Nos filmes de Catherine Breillat, e não será
diferente neste Para Minha Irmã, somos obrigados
a pensar nossa relação diante das imagens
na tela o tempo todo. Breillat é uma diretora sempre
aberta a respeito do que sente e o que pensa, o que no
papel podemos todos concordar se tratar de algo positivo.
Só que experimentar Para Minha Irmã
é outra coisa: o filme te pega desprevenido, te
desmonta a todo momento. Um feito e tanto se pensarmos
que se trata de um filme de tese. Mas até nisso
a diretora é bem aberta: a primeira cena te dá
as regras do jogo, deixe bem claro o que vai se desenvolver
a partir dali. Seja nas relações entre as
duas irmãs (Roxanne Mesquida e Anais Reboux), seja
nas suas relações com o sexo oposto.
Na seqüência chave do filme a irmã mais
velha e bonita (Mesquida) perde a virgindade para um jovem
italiano alguns anos mais velho chamado Fernando (Libero
di Renzo). Vale observar como Breillat precede na seqüência.
A cineasta odeia aparências. Sabemos que ela desaprova
Fernando no momento que o apresenta se aproximando da
irmã que não lhe interessa, para chegar
aquela que atraiu seu olhar. A câmera de Breillat
portanto julga, e nunca temos dúvidas de onde ela
se posiciona em relação as ações
que desenrolam na nossa frente. Só que isto não
fecha a questão. Dizer simplesmente que aquele
sujeito é um canalha que está estuprando
emocionalmente a garota poderia ser a resposta num filme
menor, mas não nesse. Porque há aqui sempre
espaço para o espectador tomar suas próprias
posições em relação ao que
transcorre na tela, o que nos traz uma nova série
de complicações. Não estamos afinal
em terreno fácil; e a seu modo Breillat nos joga
a bomba e pede que nos viremos por nós mesmos.
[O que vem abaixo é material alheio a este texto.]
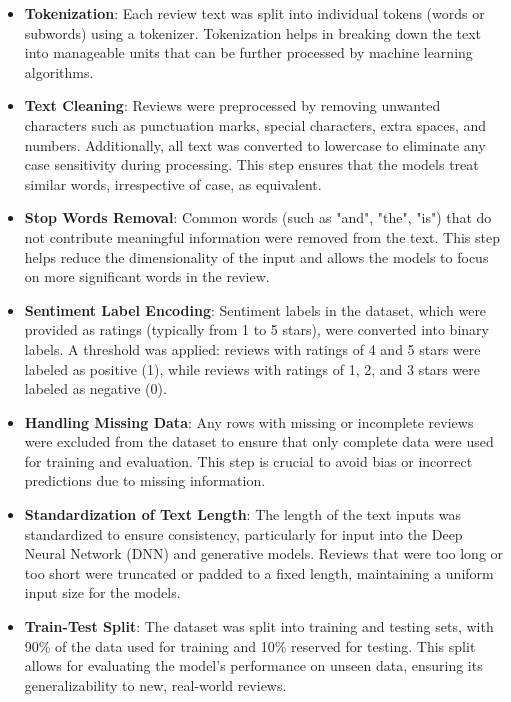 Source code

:\documentclass{article}
\begin{document}
\begin{itemize}
    \item \textbf{Tokenization}: Each review text was split into individual tokens (words or subwords) using a tokenizer. Tokenization helps in breaking down the text into manageable units that can be further processed by machine learning algorithms.
    
    \item \textbf{Text Cleaning}: Reviews were preprocessed by removing unwanted characters such as punctuation marks, special characters, extra spaces, and numbers. Additionally, all text was converted to lowercase to eliminate any case sensitivity during processing. This step ensures that the models treat similar words, irrespective of case, as equivalent.
    
    \item \textbf{Stop Words Removal}: Common words (such as "and", "the", "is") that do not contribute meaningful information were removed from the text. This step helps reduce the dimensionality of the input and allows the models to focus on more significant words in the review.
    
    \item \textbf{Sentiment Label Encoding}: Sentiment labels in the dataset, which were provided as ratings (typically from 1 to 5 stars), were converted into binary labels. A threshold was applied: reviews with ratings of 4 and 5 stars were labeled as positive (1), while reviews with ratings of 1, 2, and 3 stars were labeled as negative (0).
    
    \item \textbf{Handling Missing Data}: Any rows with missing or incomplete reviews were excluded from the dataset to ensure that only complete data were used for training and evaluation. This step is crucial to avoid bias or incorrect predictions due to missing information.
    
    \item \textbf{Standardization of Text Length}: The length of the text inputs was standardized to ensure consistency, particularly for input into the Deep Neural Network (DNN) and generative models. Reviews that were too long or too short were truncated or padded to a fixed length, maintaining a uniform input size for the models.
    
    \item \textbf{Train-Test Split}: The dataset was split into training and testing sets, with 90\% of the data used for training and 10\% reserved for testing. This split allows for evaluating the model's performance on unseen data, ensuring its generalizability to new, real-world reviews.
\end{itemize}
\end{document}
A ação segue num misto de comédia
de erros e embaraço com espetáculo voyeurístico
explicito (sensação aumentada pela posicionamento
da câmera que ocasionalmente sugere uma subjetiva
da irmã mais nova que também está
no quarto). Para Catherine Breillat a perda da virgindade
de uma adolescente é sempre um negócio sujo
(e não tenham dúvidas: sexo aqui é
sempre uma questão de poder). Porque ela aliviaria
a barra para nós, sentados confortavelmente no
cinema?
Pode-se questionar até que ponto o filme não
explora as duas atrizes adolescentes. Pois bem, esse questionamento
está ali na tela, cena após cena, construído
pela própria cineasta, porque Breillat nunca deixa
de por em questão sua própria posição
diante do que mostra. Nada é tão simples
no seu cinema: Fernando pode ser um canalha, mas a garota
não deixava de ser sua cúmplice dentro da
sua pré-disposição natural de aceitar
suas mentiras. Pré-disposição que
a cineasta não deixa de nos lembrar também
é a nossa. É um cinema, de certa forma,
anti-ilusionista. Menos por uma crença numa forma
qualquer de naturalismo (até porque o filme nunca
tenta se passar por realista), mas numa fidelidade aos
sentimentos da diretora pelo que filma. Há um incômodo
muito grande em algumas das cenas de Reboux, porque nunca
sabemos até onde ela está efetivamente atuando
ou sendo ela mesma. Este incômodo é bem natural
dentro do contexto do filme, já que a diretora
assume que sua admiração pela personagem/atriz
passa pela forma como esta parece aceitar seu próprio
corpo como ele é.
A diretora vai montando seus argumentos. Nos irrita às
vezes pela falta de sutileza de certas cenas, mas seria
desonesto da parte dela ser sutil nelas. Logo depois nos
surpreende justamente com a sutileza com que constrói
as cenas entre as irmãs (a do espelho é
bem marcante). O clímax do filme, em particular,
parece irritar muitos espectadores pela sua grosseria.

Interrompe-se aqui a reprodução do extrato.